— Problem description —
Could you output each record below exactly as it stands and leave the pictures out?

━━━ Entries provided ━━━

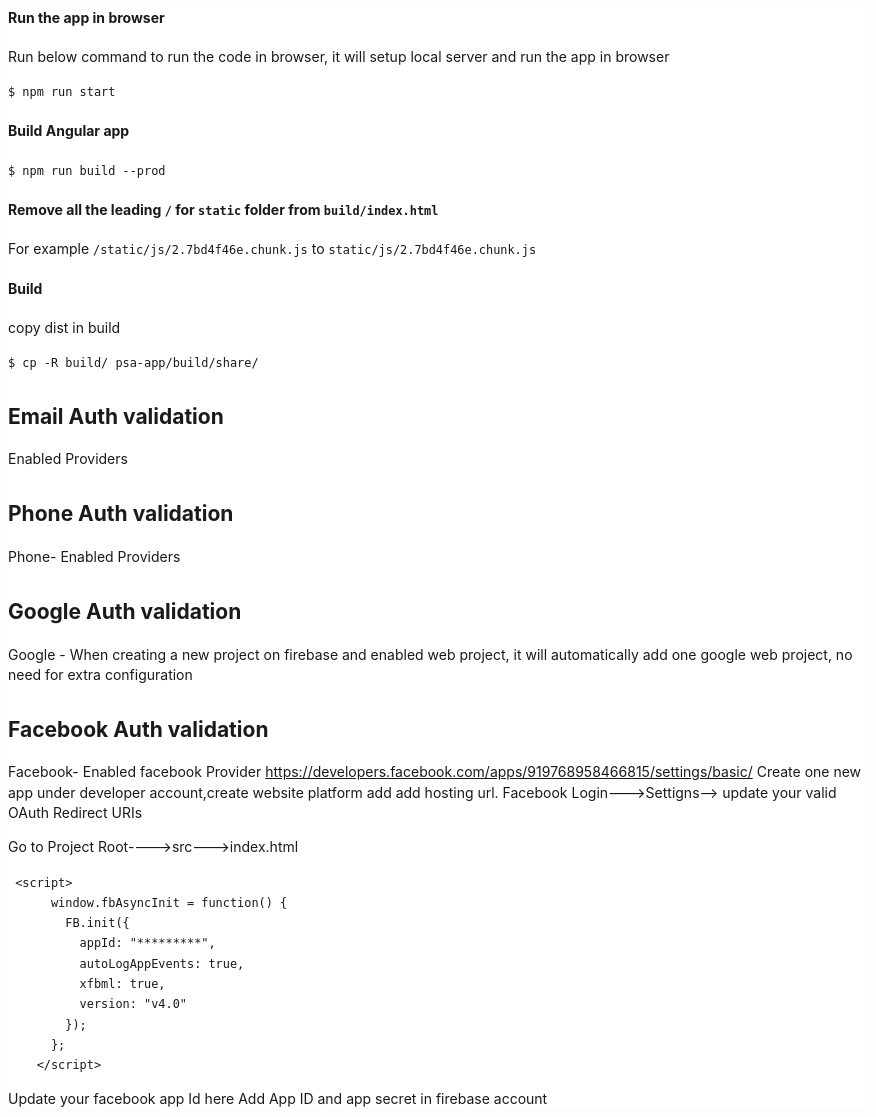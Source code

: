 #### Run the app in browser
Run below command to run the code in browser, it will setup local server and run the app in browser
```ssh
$ npm run start
```

#### Build Angular app
```ssh
$ npm run build --prod
```

#### Remove all the leading `/` for `static` folder from `build/index.html`
For example `/static/js/2.7bd4f46e.chunk.js` to `static/js/2.7bd4f46e.chunk.js`

#### Build
copy dist in build
```
$ cp -R build/ psa-app/build/share/
```



## Email Auth validation 
 Enabled Providers

## Phone Auth validation 
Phone- Enabled Providers

## Google Auth validation 
Google - When creating a new project on firebase and enabled web project, it will automatically add one 
google web project, no need for extra configuration

## Facebook Auth validation 
Facebook- Enabled facebook Provider
https://developers.facebook.com/apps/919768958466815/settings/basic/
 Create one new app under developer account,create website platform add add hosting url.
 Facebook Login--->Settigns--> update your valid  OAuth Redirect URIs

Go to Project Root---->src--->index.html
```
 <script>
      window.fbAsyncInit = function() {
        FB.init({
          appId: "*********",
          autoLogAppEvents: true,
          xfbml: true,
          version: "v4.0"
        });
      };
    </script>
```
Update your facebook app Id here
Add App ID and app secret in firebase account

━━━

— Expected answer —
Source code

: #### Run the app in browser
Run below command to run the code in browser, it will setup local server and run the app in browser
```ssh
$ npm run start
```

#### Build Angular app
```ssh
$ npm run build --prod
```

#### Remove all the leading `/` for `static` folder from `build/index.html`
For example `/static/js/2.7bd4f46e.chunk.js` to `static/js/2.7bd4f46e.chunk.js`

#### Build
copy dist in build
```
$ cp -R build/ psa-app/build/share/
```



## Email Auth validation 
 Enabled Providers

## Phone Auth validation 
Phone- Enabled Providers

## Google Auth validation 
Google - When creating a new project on firebase and enabled web project, it will automatically add one 
google web project, no need for extra configuration

## Facebook Auth validation 
Facebook- Enabled facebook Provider
https://developers.facebook.com/apps/919768958466815/settings/basic/
 Create one new app under developer account,create website platform add add hosting url.
 Facebook Login--->Settigns--> update your valid  OAuth Redirect URIs

Go to Project Root---->src--->index.html
```
 <script>
      window.fbAsyncInit = function() {
        FB.init({
          appId: "*********",
          autoLogAppEvents: true,
          xfbml: true,
          version: "v4.0"
        });
      };
    </script>
```
Update your facebook app Id here
Add App ID and app secret in firebase account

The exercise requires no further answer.